**Work request**
Once the pictures are set aside, repeat all of the data below exactly.

**Record set**
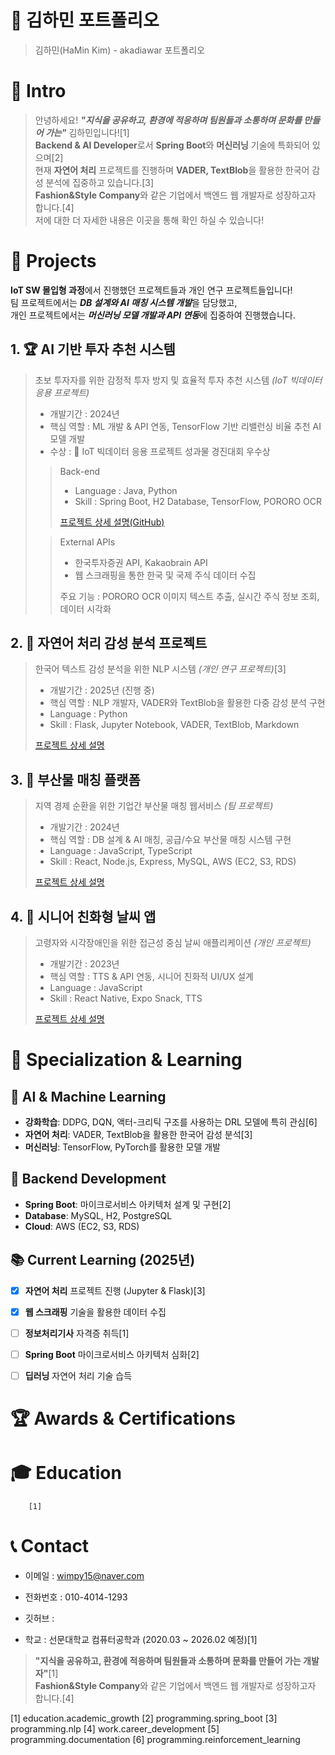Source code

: # 📜 김하민 포트폴리오

> 김하민(HaMin Kim) - akadiawar 포트폴리오



# 👋 Intro

> 안녕하세요! ***"지식을 공유하고, 환경에 적응하며 팀원들과 소통하며 문화를 만들어 가는"*** 김하민입니다![1]  
> **Backend & AI Developer**로서 **Spring Boot**와 **머신러닝** 기술에 특화되어 있으며[2]  
> 현재 **자연어 처리** 프로젝트를 진행하며 **VADER, TextBlob**을 활용한 한국어 감성 분석에 집중하고 있습니다.[3]  
> **Fashion&Style Company**와 같은 기업에서 백엔드 웹 개발자로 성장하고자 합니다.[4]  
> 저에 대한 더 자세한 내용은   이곳을 통해 확인 하실 수 있습니다!



# 📝 Projects
**IoT SW 몰입형 과정**에서 진행했던 프로젝트들과 개인 연구 프로젝트들입니다!  
팀 프로젝트에서는 ***DB 설계와 AI 매칭 시스템 개발***을 담당했고,  
개인 프로젝트에서는 ***머신러닝 모델 개발과 API 연동***에 집중하여 진행했습니다.

## 1. 🏆 AI 기반 투자 추천 시스템

> 초보 투자자를 위한 감정적 투자 방지 및 효율적 투자 추천 시스템 _(IoT 빅데이터 응용 프로젝트)_
>
> - 개발기간 : 2024년
> - 핵심 역할 : ML 개발 & API 연동, TensorFlow 기반 리밸런싱 비율 추천 AI 모델 개발
> - 수상 : 🥈 IoT 빅데이터 응용 프로젝트 성과물 경진대회 우수상
>
>> Back-end
>> - Language : Java, Python  
>> - Skill : Spring Boot, H2 Database, TensorFlow, PORORO OCR
>> 
>> [프로젝트 상세 설명(GitHub)](https://github.com/akadiawar)  
>
>> External APIs
>> - 한국투자증권 API, Kakaobrain API
>> - 웹 스크래핑을 통한 한국 및 국제 주식 데이터 수집
>>
>> 주요 기능 : PORORO OCR 이미지 텍스트 추출, 실시간 주식 정보 조회, 데이터 시각화



## 2. 🧠 자연어 처리 감성 분석 프로젝트

> 한국어 텍스트 감성 분석을 위한 NLP 시스템 _(개인 연구 프로젝트)_[3]
>
> - 개발기간 : 2025년 (진행 중)
> - 핵심 역할 : NLP 개발자, VADER와 TextBlob을 활용한 다중 감성 분석 구현
> - Language : Python
> - Skill : Flask, Jupyter Notebook, VADER, TextBlob, Markdown
>
> [프로젝트 상세 설명](https://github.com/akadiawar)



## 3. 🌱 부산물 매칭 플랫폼

> 지역 경제 순환을 위한 기업간 부산물 매칭 웹서비스 _(팀 프로젝트)_
>
> - 개발기간 : 2024년
> - 핵심 역할 : DB 설계 & AI 매칭, 공급/수요 부산물 매칭 시스템 구현 
> - Language : JavaScript, TypeScript
> - Skill : React, Node.js, Express, MySQL, AWS (EC2, S3, RDS)
>
> [프로젝트 상세 설명](https://github.com/akadiawar)



## 4. 📱 시니어 친화형 날씨 앱

> 고령자와 시각장애인을 위한 접근성 중심 날씨 애플리케이션 _(개인 프로젝트)_
>
> - 개발기간 : 2023년
> - 핵심 역할 : TTS & API 연동, 시니어 친화적 UI/UX 설계
> - Language : JavaScript   
> - Skill : React Native, Expo Snack, TTS
>
> [프로젝트 상세 설명](https://github.com/akadiawar)





# 🎯 Specialization & Learning

## 🤖 AI & Machine Learning
- **강화학습**: DDPG, DQN, 액터-크리틱 구조를 사용하는 DRL 모델에 특히 관심[6]
- **자연어 처리**: VADER, TextBlob을 활용한 한국어 감성 분석[3]
- **머신러닝**: TensorFlow, PyTorch를 활용한 모델 개발

## 🔧 Backend Development
- **Spring Boot**: 마이크로서비스 아키텍처 설계 및 구현[2]
- **Database**: MySQL, H2, PostgreSQL
- **Cloud**: AWS (EC2, S3, RDS)

## 📚 Current Learning (2025년)
- [x] **자연어 처리** 프로젝트 진행 (Jupyter & Flask)[3]
- [x] **웹 스크래핑** 기술을 활용한 데이터 수집
- [ ] **정보처리기사** 자격증 취득[1]
- [ ] **Spring Boot** 마이크로서비스 아키텍처 심화[2]
- [ ] **딥러닝** 자연어 처리 기술 습득



# 🏆 Awards & Certifications


  
    
      
        
      
      
        
      
    
    
      
        
      
      
        
      
    
  




# 🎓 Education


  
    
      
        
      
      
        [1]
      
    
  





# 📞 Contact

- 이메일 : wimpy15@naver.com
- 전화번호 : 010-4014-1293
- 깃허브 : 
  
  
- 학교 : 선문대학교 컴퓨터공학과 (2020.03 ~ 2026.02 예정)[1]



> **"지식을 공유하고, 환경에 적응하며 팀원들과 소통하며 문화를 만들어 가는 개발자"**[1]  
> **Fashion&Style Company**와 같은 기업에서 백엔드 웹 개발자로 성장하고자 합니다.[4]

[1] education.academic_growth
[2] programming.spring_boot
[3] programming.nlp
[4] work.career_development
[5] programming.documentation
[6] programming.reinforcement_learning

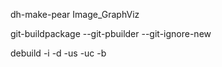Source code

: 
dh-make-pear Image_GraphViz

git-buildpackage --git-pbuilder --git-ignore-new

debuild -i -d -us -uc -b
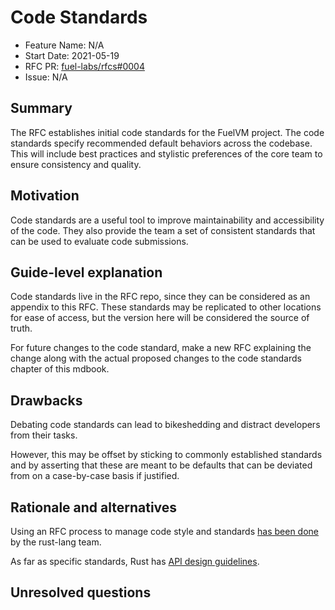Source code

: # Code Standards

- Feature Name: N/A
- Start Date: 2021-05-19
- RFC PR: [fuel-labs/rfcs#0004](https://github.com/FuelLabs/rfcs/pull/4)
- Issue: N/A

## Summary

[summary]: #summary

The RFC establishes initial code standards for the FuelVM project. The code
standards specify recommended default behaviors across the codebase. This will
include best practices and stylistic preferences of the core team to ensure
consistency and quality.

## Motivation

[motivation]: #motivation

Code standards are a useful tool to improve maintainability and accessibility
of the code. They also provide the team a set of consistent standards that
can be used to evaluate code submissions.

## Guide-level explanation

[guide-level-explanation]: #guide-level-explanation

Code standards live in the RFC repo, since they can be considered as an
appendix to this RFC. These standards may be replicated to other locations for
ease of access, but the version here will be considered the source of truth.

For future changes to the code standard, make a new RFC explaining the change
along with the actual proposed changes to the code standards chapter
of this mdbook.

## Drawbacks

[drawbacks]: #drawbacks

Debating code standards can lead to bikeshedding and distract developers from
their tasks.

However, this may be offset by sticking to commonly established standards and
by asserting that these are meant to be defaults that can be deviated from on
a case-by-case basis if justified.

## Rationale and alternatives

[rationale-and-alternatives]: #rationale-and-alternatives

Using an RFC process to manage code style and standards
[has been done](https://rust-lang.github.io/rfcs/2436-style-guide.html)
by the rust-lang team.

As far as specific standards, Rust has
[API design guidelines](https://rust-lang-nursery.github.io/api-guidelines/).

## Unresolved questions

[unresolved-questions]: #unresolved-questions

**Exercise response**
Source code

: # 📜 김하민 포트폴리오

> 김하민(HaMin Kim) - akadiawar 포트폴리오



# 👋 Intro

> 안녕하세요! ***"지식을 공유하고, 환경에 적응하며 팀원들과 소통하며 문화를 만들어 가는"*** 김하민입니다![1]  
> **Backend & AI Developer**로서 **Spring Boot**와 **머신러닝** 기술에 특화되어 있으며[2]  
> 현재 **자연어 처리** 프로젝트를 진행하며 **VADER, TextBlob**을 활용한 한국어 감성 분석에 집중하고 있습니다.[3]  
> **Fashion&Style Company**와 같은 기업에서 백엔드 웹 개발자로 성장하고자 합니다.[4]  
> 저에 대한 더 자세한 내용은   이곳을 통해 확인 하실 수 있습니다!



# 📝 Projects
**IoT SW 몰입형 과정**에서 진행했던 프로젝트들과 개인 연구 프로젝트들입니다!  
팀 프로젝트에서는 ***DB 설계와 AI 매칭 시스템 개발***을 담당했고,  
개인 프로젝트에서는 ***머신러닝 모델 개발과 API 연동***에 집중하여 진행했습니다.

## 1. 🏆 AI 기반 투자 추천 시스템

> 초보 투자자를 위한 감정적 투자 방지 및 효율적 투자 추천 시스템 _(IoT 빅데이터 응용 프로젝트)_
>
> - 개발기간 : 2024년
> - 핵심 역할 : ML 개발 & API 연동, TensorFlow 기반 리밸런싱 비율 추천 AI 모델 개발
> - 수상 : 🥈 IoT 빅데이터 응용 프로젝트 성과물 경진대회 우수상
>
>> Back-end
>> - Language : Java, Python  
>> - Skill : Spring Boot, H2 Database, TensorFlow, PORORO OCR
>> 
>> [프로젝트 상세 설명(GitHub)](https://github.com/akadiawar)  
>
>> External APIs
>> - 한국투자증권 API, Kakaobrain API
>> - 웹 스크래핑을 통한 한국 및 국제 주식 데이터 수집
>>
>> 주요 기능 : PORORO OCR 이미지 텍스트 추출, 실시간 주식 정보 조회, 데이터 시각화



## 2. 🧠 자연어 처리 감성 분석 프로젝트

> 한국어 텍스트 감성 분석을 위한 NLP 시스템 _(개인 연구 프로젝트)_[3]
>
> - 개발기간 : 2025년 (진행 중)
> - 핵심 역할 : NLP 개발자, VADER와 TextBlob을 활용한 다중 감성 분석 구현
> - Language : Python
> - Skill : Flask, Jupyter Notebook, VADER, TextBlob, Markdown
>
> [프로젝트 상세 설명](https://github.com/akadiawar)



## 3. 🌱 부산물 매칭 플랫폼

> 지역 경제 순환을 위한 기업간 부산물 매칭 웹서비스 _(팀 프로젝트)_
>
> - 개발기간 : 2024년
> - 핵심 역할 : DB 설계 & AI 매칭, 공급/수요 부산물 매칭 시스템 구현 
> - Language : JavaScript, TypeScript
> - Skill : React, Node.js, Express, MySQL, AWS (EC2, S3, RDS)
>
> [프로젝트 상세 설명](https://github.com/akadiawar)



## 4. 📱 시니어 친화형 날씨 앱

> 고령자와 시각장애인을 위한 접근성 중심 날씨 애플리케이션 _(개인 프로젝트)_
>
> - 개발기간 : 2023년
> - 핵심 역할 : TTS & API 연동, 시니어 친화적 UI/UX 설계
> - Language : JavaScript   
> - Skill : React Native, Expo Snack, TTS
>
> [프로젝트 상세 설명](https://github.com/akadiawar)





# 🎯 Specialization & Learning

## 🤖 AI & Machine Learning
- **강화학습**: DDPG, DQN, 액터-크리틱 구조를 사용하는 DRL 모델에 특히 관심[6]
- **자연어 처리**: VADER, TextBlob을 활용한 한국어 감성 분석[3]
- **머신러닝**: TensorFlow, PyTorch를 활용한 모델 개발

## 🔧 Backend Development
- **Spring Boot**: 마이크로서비스 아키텍처 설계 및 구현[2]
- **Database**: MySQL, H2, PostgreSQL
- **Cloud**: AWS (EC2, S3, RDS)

## 📚 Current Learning (2025년)
- [x] **자연어 처리** 프로젝트 진행 (Jupyter & Flask)[3]
- [x] **웹 스크래핑** 기술을 활용한 데이터 수집
- [ ] **정보처리기사** 자격증 취득[1]
- [ ] **Spring Boot** 마이크로서비스 아키텍처 심화[2]
- [ ] **딥러닝** 자연어 처리 기술 습득



# 🏆 Awards & Certifications


  
    
      
        
      
      
        
      
    
    
      
        
      
      
        
      
    
  




# 🎓 Education


  
    
      
        
      
      
        [1]
      
    
  





# 📞 Contact

- 이메일 : wimpy15@naver.com
- 전화번호 : 010-4014-1293
- 깃허브 : 
  
  
- 학교 : 선문대학교 컴퓨터공학과 (2020.03 ~ 2026.02 예정)[1]



> **"지식을 공유하고, 환경에 적응하며 팀원들과 소통하며 문화를 만들어 가는 개발자"**[1]  
> **Fashion&Style Company**와 같은 기업에서 백엔드 웹 개발자로 성장하고자 합니다.[4]

[1] education.academic_growth
[2] programming.spring_boot
[3] programming.nlp
[4] work.career_development
[5] programming.documentation
[6] programming.reinforcement_learning

Source code

: 
dh-make-pear Image_GraphViz

git-buildpackage --git-pbuilder --git-ignore-new

debuild -i -d -us -uc -b
Source code

: # Code Standards

- Feature Name: N/A
- Start Date: 2021-05-19
- RFC PR: [fuel-labs/rfcs#0004](https://github.com/FuelLabs/rfcs/pull/4)
- Issue: N/A

## Summary

[summary]: #summary

The RFC establishes initial code standards for the FuelVM project. The code
standards specify recommended default behaviors across the codebase. This will
include best practices and stylistic preferences of the core team to ensure
consistency and quality.

## Motivation

[motivation]: #motivation

Code standards are a useful tool to improve maintainability and accessibility
of the code. They also provide the team a set of consistent standards that
can be used to evaluate code submissions.

## Guide-level explanation

[guide-level-explanation]: #guide-level-explanation

Code standards live in the RFC repo, since they can be considered as an
appendix to this RFC. These standards may be replicated to other locations for
ease of access, but the version here will be considered the source of truth.

For future changes to the code standard, make a new RFC explaining the change
along with the actual proposed changes to the code standards chapter
of this mdbook.

## Drawbacks

[drawbacks]: #drawbacks

Debating code standards can lead to bikeshedding and distract developers from
their tasks.

However, this may be offset by sticking to commonly established standards and
by asserting that these are meant to be defaults that can be deviated from on
a case-by-case basis if justified.

## Rationale and alternatives

[rationale-and-alternatives]: #rationale-and-alternatives

Using an RFC process to manage code style and standards
[has been done](https://rust-lang.github.io/rfcs/2436-style-guide.html)
by the rust-lang team.

As far as specific standards, Rust has
[API design guidelines](https://rust-lang-nursery.github.io/api-guidelines/).

## Unresolved questions

[unresolved-questions]: #unresolved-questions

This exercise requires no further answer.